Gram-negative bacteremia is a significant public health threat affecting both healthy individuals and those with underlying comorbidities but is especially dangerous in vulnerable populations like the elderly and hospitalized patients (1). Clinical presentation of bacteremia can be primary, originating from an unknown source, or secondary, originating from infections such as pneumonia. Among primary bacteremias, a significant subset are thought to arise from gut colonization. A small group of species cause the majority of Gram-negative bacteremia cases, and each species is uniquely adapted for initial infection or colonization at specific body sites. To establish bacteremia, pathogens must (i) invade initial sites of infection or colonization, (ii) disseminate to the bloodstream, and (iii) survive in the blood. Clinical studies have identified some host and bacterial factors that correlate with better patient outcome and with disease progression. Animal models have provided insights into bacterial fitness factors required for initial body site invasion and bloodstream fitness for a few species. However, our understanding of shared and species-specific factors involved in the three steps of Gram-negative bacteremia pathogenesis is incomplete. This review summarizes what has been learned from clinical studies, describes how animal models assess bacteremia fitness factors, and discusses major gaps in knowledge that limit insight into Gram-negative bacteremia. Filling these knowledge gaps could uncover potential targets for future therapies to treat these destructive infections.

BACTEREMIA OVERVIEW

Bacteremia, the presence of bacteria in the bloodstream, is an urgent public health issue (1) that can initiate devastating diseases (2, 3) and costs the global economy billions of dollars each year (4). Clinical bacteremia can result in sepsis, defined as life-threatening organ dysfunction caused by a dysregulated host response to infection (5). Annually, there are an estimated 1.7 million sepsis cases (6) in the United States and more than 30 million cases globally (7), leading the World Health Organization (WHO) to declare sepsis a global health priority (8). Sepsis can result in permanent dysfunction, including cognitive impairment or organ failure (9, 10) and is associated with variable, yet incredibly high, mortality (7, 10, 11). Further, bloodstream infections are also associated with a high mortality risk of 27% (12). The severity and high mortality for conditions associated with bacteremia underscore the importance of investigating these complex infections.

Bacteria can enter the blood by multiple routes. Bacteremia with no evident source is considered primary (13); secondary bacteremia can arise through dissemination from an infection, commonly pneumonia or urinary tract infections (UTIs), or through contaminated medical devices. Transient bacteremia, caused by minor procedures such as dental cleanings, can occur but is typically cleared from the blood shortly after introduction (14) and therefore has undetermined clinical significance.

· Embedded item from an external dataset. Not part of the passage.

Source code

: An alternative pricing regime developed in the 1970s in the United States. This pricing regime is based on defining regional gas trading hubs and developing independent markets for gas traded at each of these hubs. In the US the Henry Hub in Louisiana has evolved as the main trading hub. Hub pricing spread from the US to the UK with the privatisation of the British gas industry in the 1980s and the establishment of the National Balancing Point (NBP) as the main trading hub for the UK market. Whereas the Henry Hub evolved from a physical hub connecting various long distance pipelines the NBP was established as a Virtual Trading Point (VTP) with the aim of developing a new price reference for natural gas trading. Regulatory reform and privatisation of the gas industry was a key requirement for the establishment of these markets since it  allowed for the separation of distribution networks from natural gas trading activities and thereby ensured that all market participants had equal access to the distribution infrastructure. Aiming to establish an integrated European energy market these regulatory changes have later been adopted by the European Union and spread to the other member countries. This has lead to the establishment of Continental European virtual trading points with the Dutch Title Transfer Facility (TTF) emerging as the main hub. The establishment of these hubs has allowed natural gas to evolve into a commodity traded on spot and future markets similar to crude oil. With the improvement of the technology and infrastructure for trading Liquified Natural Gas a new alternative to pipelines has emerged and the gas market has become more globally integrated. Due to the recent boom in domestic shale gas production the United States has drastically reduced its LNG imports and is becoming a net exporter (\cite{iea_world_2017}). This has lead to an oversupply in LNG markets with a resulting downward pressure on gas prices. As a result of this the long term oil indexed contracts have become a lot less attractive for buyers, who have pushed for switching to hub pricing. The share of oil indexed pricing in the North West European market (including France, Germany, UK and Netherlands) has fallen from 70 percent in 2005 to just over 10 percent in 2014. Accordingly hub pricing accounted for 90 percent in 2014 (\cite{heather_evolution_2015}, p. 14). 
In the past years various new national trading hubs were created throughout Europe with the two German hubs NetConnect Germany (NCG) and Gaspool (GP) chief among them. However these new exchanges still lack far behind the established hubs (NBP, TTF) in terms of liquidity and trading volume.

Clinical presentation of bacteremia and sepsis can vary based on patient factors, the underlying pathogen, and the source of infection. Typically, bacteremia is associated with fever but can be asymptomatic. Sepsis can cause organ dysfunction in the respiratory, hepatic, cardiovascular, central nervous, renal, and coagulation systems. The severity of dysfunction can be assessed through laboratory testing and intensive monitoring and using the results to calculate the sequential organ failure assessment (SOFA) score (5). A score of >2 on the 4-point scale is associated with a mortality risk of 10%, greater than that of an acute myocardial infarction. Because sepsis patients need to be rapidly managed, the increased mortality risk in suspected cases can be rapidly identified by a quick score (qSOFA) defined by two or more of the following: high respiratory rate (>22/min), low systolic blood pressure (<100 mm Hg), and altered mentation. Patients with sepsis can progress to septic shock, with an in-hospital mortality of >40%.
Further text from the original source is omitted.